The Algo Era (2001 to Present): In the early 2000s, hedge funds developed algorithms to trade electronically on EBS and Reuters. Algorithms became more and more involved that now, algorithms do more trading than humans on the FX market, estimated at around a 60/40 split. By the late 1990s and early 2000s, the birth of retail forex came about as the internet allowed individuals with limited capital to trade FX using leverage. This type of trading has now ballooned and now makes up a small but important part of foreign exchange trading, especially in Japan.
The importance of FX Liquidity
FX liquidity refers to a currency pair’s ability to be bought and sold without creating a major impact on its exchange rate.
A currency pair is regarded to have a high level of liquidity when it can be bought or sold easily and it has significant trading activity.
Having greater FX liquidity enables an easier transaction flow and makes pricing more competitive.
FX Trading Algorithm Strategies
Correlation: Algorithms watch other markets and trade FX based on those moves. For example, if oil rallies, an algorithm might buy Canadian dollars if Canada is a large crude oil exporter.
Arbitrage: Algorithms try to profit from disparities in price between trading venues. If Citibank is willing to buy at 50 and EBS is willing to sell at 49, the algorithm will buy and sell for a nearly risk-free profit.

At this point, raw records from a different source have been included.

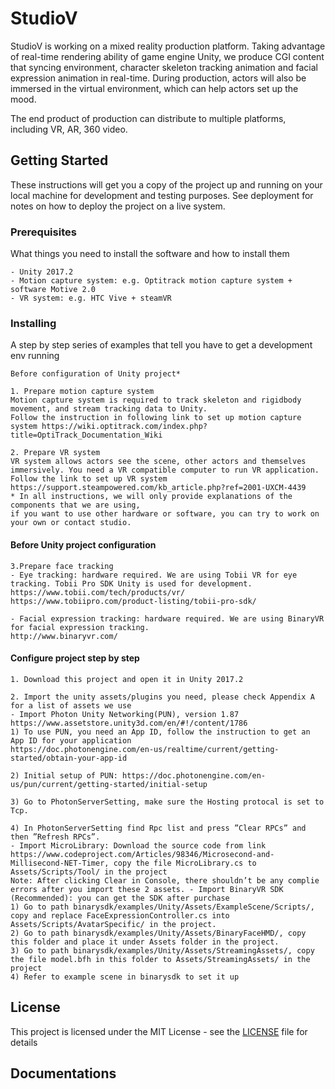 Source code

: # StudioV

StudioV is working on a mixed reality production platform. Taking advantage of real-time rendering ability of game engine Unity, we produce CGI content that syncing environment, character skeleton tracking animation and facial expression animation in real-time. During production, actors will also be immersed in the virtual environment, which can help actors set up the mood.

The end product of production can distribute to multiple platforms, including VR, AR, 360 video.

## Getting Started

These instructions will get you a copy of the project up and running on your local machine for development and testing purposes. See deployment for notes on how to deploy the project on a live system.

### Prerequisites

What things you need to install the software and how to install them

```
- Unity 2017.2
- Motion capture system: e.g. Optitrack motion capture system + software Motive 2.0
- VR system: e.g. HTC Vive + steamVR
```

### Installing

A step by step series of examples that tell you have to get a development env running

```
Before configuration of Unity project*

1. Prepare motion capture system
Motion capture system is required to track skeleton and rigidbody movement, and stream tracking data to Unity. 
Follow the instruction in following link to set up motion capture system https://wiki.optitrack.com/index.php?title=OptiTrack_Documentation_Wiki

2. Prepare VR system
VR system allows actors see the scene, other actors and themselves immersively. You need a VR compatible computer to run VR application. 
Follow the link to set up VR system https://support.steampowered.com/kb_article.php?ref=2001-UXCM-4439
* In all instructions, we will only provide explanations of the components that we are using, 
if you want to use other hardware or software, you can try to work on your own or contact studio.
```


#### Before Unity project configuration
```
3.Prepare face tracking
- Eye tracking: hardware required. We are using Tobii VR for eye tracking. Tobii Pro SDK Unity is used for development.
https://www.tobii.com/tech/products/vr/
https://www.tobiipro.com/product-listing/tobii-pro-sdk/

- Facial expression tracking: hardware required. We are using BinaryVR for facial expression tracking.
http://www.binaryvr.com/
```

#### Configure project step by step
```
1. Download this project and open it in Unity 2017.2

2. Import the unity assets/plugins you need, please check Appendix A for a list of assets we use
- Import Photon Unity Networking(PUN), version 1.87 https://www.assetstore.unity3d.com/en/#!/content/1786
1) To use PUN, you need an App ID, follow the instruction to get an App ID for your application
https://doc.photonengine.com/en-us/realtime/current/getting-started/obtain-your-app-id

2) Initial setup of PUN: https://doc.photonengine.com/en-us/pun/current/getting-started/initial-setup

3) Go to PhotonServerSetting, make sure the Hosting protocal is set to Tcp.

4) In PhotonServerSetting find Rpc list and press ”Clear RPCs” and then ”Refresh RPCs”.
- Import MicroLibrary: Download the source code from link https://www.codeproject.com/Articles/98346/Microsecond-and-
Millisecond-NET-Timer, copy the file MicroLibrary.cs to Assets/Scripts/Tool/ in the project
Note: After clicking Clear in Console, there shouldn’t be any complie errors after you import these 2 assets. - Import BinaryVR SDK (Recommended): you can get the SDK after purchase
1) Go to path binarysdk/examples/Unity/Assets/ExampleScene/Scripts/, copy and replace FaceExpressionController.cs into Assets/Scripts/AvatarSpecific/ in the project.
2) Go to path binarysdk/examples/Unity/Assets/BinaryFaceHMD/, copy this folder and place it under Assets folder in the project.
3) Go to path binarysdk/examples/Unity/Assets/StreamingAssets/, copy the file model.bfh in this folder to Assets/StreamingAssets/ in the project
4) Refer to example scene in binarysdk to set it up
```

## License

This project is licensed under the MIT License - see the [LICENSE](LICENSE) file for details

## Documentations

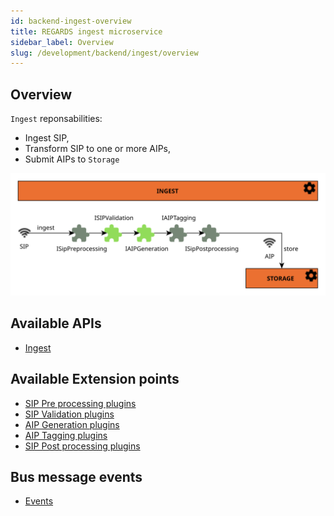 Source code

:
 ```yaml
---
id: backend-ingest-overview
title: REGARDS ingest microservice
sidebar_label: Overview
slug: /development/backend/ingest/overview
---
```



## Overview

`Ingest` reponsabilities:

* Ingest SIP,
* Transform SIP to one or more AIPs,
* Submit AIPs to `Storage`

![Ingest plugins](/schemas/microservices/ingest.svg)

## Available APIs

* [Ingest](api)

## Available Extension points
* [SIP Pre processing plugins](plugins/sip-pre-processing)
* [SIP Validation plugins](plugins/sip-validation)
* [AIP Generation plugins](plugins/aip-generation)
* [AIP Tagging plugins](plugins/aip-tagging)
* [SIP Post processing plugins](plugins/sip-post-processing)

## Bus message events

 * [Events](events)
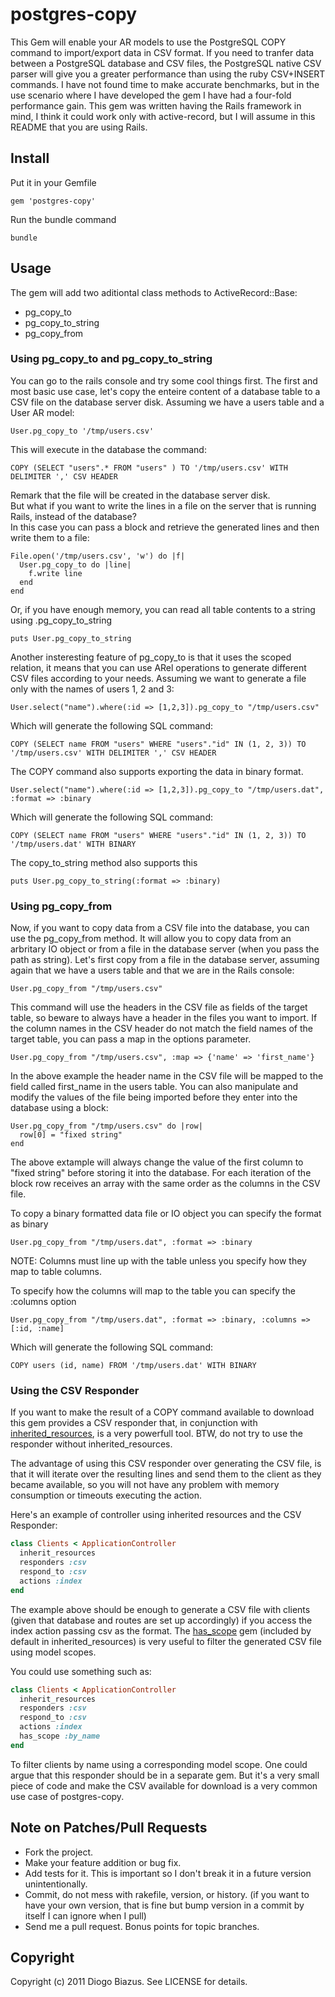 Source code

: # postgres-copy

This Gem will enable your AR models to use the PostgreSQL COPY command to import/export data in CSV format.
If you need to tranfer data between a PostgreSQL database and CSV files, the PostgreSQL native CSV parser
will give you a greater performance than using the ruby CSV+INSERT commands.
I have not found time to make accurate benchmarks, but in the use scenario where I have developed the gem
I have had a four-fold performance gain.
This gem was written having the Rails framework in mind, I think it could work only with active-record, 
but I will assume in this README that you are using Rails.

## Install

Put it in your Gemfile

    gem 'postgres-copy'

Run the bundle command

    bundle

## Usage

The gem will add two aditiontal class methods to ActiveRecord::Base:

* pg_copy_to 
* pg_copy_to_string
* pg_copy_from

### Using pg_copy_to and pg_copy_to_string

You can go to the rails console and try some cool things first.
The first and most basic use case, let's copy the enteire content of a database table to a CSV file on the database server disk.
Assuming we have a users table and a User AR model:

    User.pg_copy_to '/tmp/users.csv'

This will execute in the database the command:

    COPY (SELECT "users".* FROM "users" ) TO '/tmp/users.csv' WITH DELIMITER ',' CSV HEADER

Remark that the file will be created in the database server disk.  
But what if you want to write the lines in a file on the server that is running Rails, instead of the database?  
In this case you can pass a block and retrieve the generated lines and then write them to a file:

    File.open('/tmp/users.csv', 'w') do |f|
      User.pg_copy_to do |line|
        f.write line
      end
    end

Or, if you have enough memory, you can read all table contents to a string using .pg_copy_to_string

    puts User.pg_copy_to_string

Another insteresting feature of pg_copy_to is that it uses the scoped relation, it means that you can use ARel 
operations to generate different CSV files according to your needs.
Assuming we want to generate a file only with the names of users 1, 2 and 3:

    User.select("name").where(:id => [1,2,3]).pg_copy_to "/tmp/users.csv"

Which will generate the following SQL command:

    COPY (SELECT name FROM "users" WHERE "users"."id" IN (1, 2, 3)) TO '/tmp/users.csv' WITH DELIMITER ',' CSV HEADER

The COPY command also supports exporting the data in binary format.

    User.select("name").where(:id => [1,2,3]).pg_copy_to "/tmp/users.dat", :format => :binary

Which will generate the following SQL command:

    COPY (SELECT name FROM "users" WHERE "users"."id" IN (1, 2, 3)) TO '/tmp/users.dat' WITH BINARY

The copy_to_string method also supports this

    puts User.pg_copy_to_string(:format => :binary)



### Using pg_copy_from

Now, if you want to copy data from a CSV file into the database, you can use the pg_copy_from method.
It will allow you to copy data from an arbritary IO object or from a file in the database server (when you pass the path as string).
Let's first copy from a file in the database server, assuming again that we have a users table and
that we are in the Rails console:

    User.pg_copy_from "/tmp/users.csv"

This command will use the headers in the CSV file as fields of the target table, so beware to always have a header in the files you want to import.
If the column names in the CSV header do not match the field names of the target table, you can pass a map in the options parameter.

    User.pg_copy_from "/tmp/users.csv", :map => {'name' => 'first_name'}

In the above example the header name in the CSV file will be mapped to the field called first_name in the users table.
You can also manipulate and modify the values of the file being imported before they enter into the database using a block:

    User.pg_copy_from "/tmp/users.csv" do |row|
      row[0] = "fixed string"
    end

The above extample will always change the value of the first column to "fixed string" before storing it into the database.
For each iteration of the block row receives an array with the same order as the columns in the CSV file.


To copy a binary formatted data file or IO object you can specify the format as binary

    User.pg_copy_from "/tmp/users.dat", :format => :binary

NOTE: Columns must line up with the table unless you specify how they map to table columns.

To specify how the columns will map to the table you can specify the :columns option

    User.pg_copy_from "/tmp/users.dat", :format => :binary, :columns => [:id, :name]

Which will generate the following SQL command:

    COPY users (id, name) FROM '/tmp/users.dat' WITH BINARY


### Using the CSV Responder
If you want to make the result of a COPY command available to download this gem provides a CSV responder that, in conjunction with [inherited_resources](https://github.com/josevalim/inherited_resources), is a very powerfull tool. BTW, do not try to use the responder without inherited_resources.

The advantage of using this CSV responder over generating the CSV file, is that it will iterate over the resulting lines and send them to the client as they became available, so you will not have any problem with memory consumption or timeouts executing the action.

Here's an example of controller using inherited resources and the CSV Responder:

```ruby
class Clients < ApplicationController
  inherit_resources
  responders :csv
  respond_to :csv
  actions :index
end
```

The example above should be enough to generate a CSV file with clients (given that database and routes are set up accordingly) if you access the index action passing csv as the format.
The [has_scope](https://github.com/plataformatec/has_scope) gem (included by default in inherited_resources) is very useful to filter the generated CSV file using model scopes.

You could use something such as:
```ruby
class Clients < ApplicationController
  inherit_resources
  responders :csv
  respond_to :csv
  actions :index
  has_scope :by_name
end
```

To filter clients by name using a corresponding model scope.
One could argue that this responder should be in a separate gem. But it's a very small piece of code and make the CSV available for download is a very common use case of postgres-copy.

## Note on Patches/Pull Requests

* Fork the project.
* Make your feature addition or bug fix.
* Add tests for it. This is important so I don't break it in a
  future version unintentionally.
* Commit, do not mess with rakefile, version, or history.
  (if you want to have your own version, that is fine but bump version in a commit by itself I can ignore when I pull)
* Send me a pull request. Bonus points for topic branches.

## Copyright

Copyright (c) 2011 Diogo Biazus. See LICENSE for details.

Trends: These algorithms look for intra-day trends and buy pull-backs to a moving average or sell breakouts.
Mean reversions: As opposed to trend algorithms, this is based on the simple assumption that while the price of a currency will fluctuate between highs and lows, it will return to its mean or “true value”. Algorithms rely on selling rallies and buying dips, in an effort to capture profits when returning to its mean. There are risks associated with this approach, especially when markets are trending in a particular direction. The mean can be calculated by using something like a 50 day smooth moving average or a 100 day moving average.
Data trading: Algorithms read released economic data and trade instantaneously based on pre-programmed estimates of how much the market will move.
Market trading: Algorithms show a bid and an offer in the market and attempts to earn a spread and profit from intra-day fluctuations.
Gamma trading: This algorithm buys options and then trades the gamma electronically to generate income in excess of the cost of the option.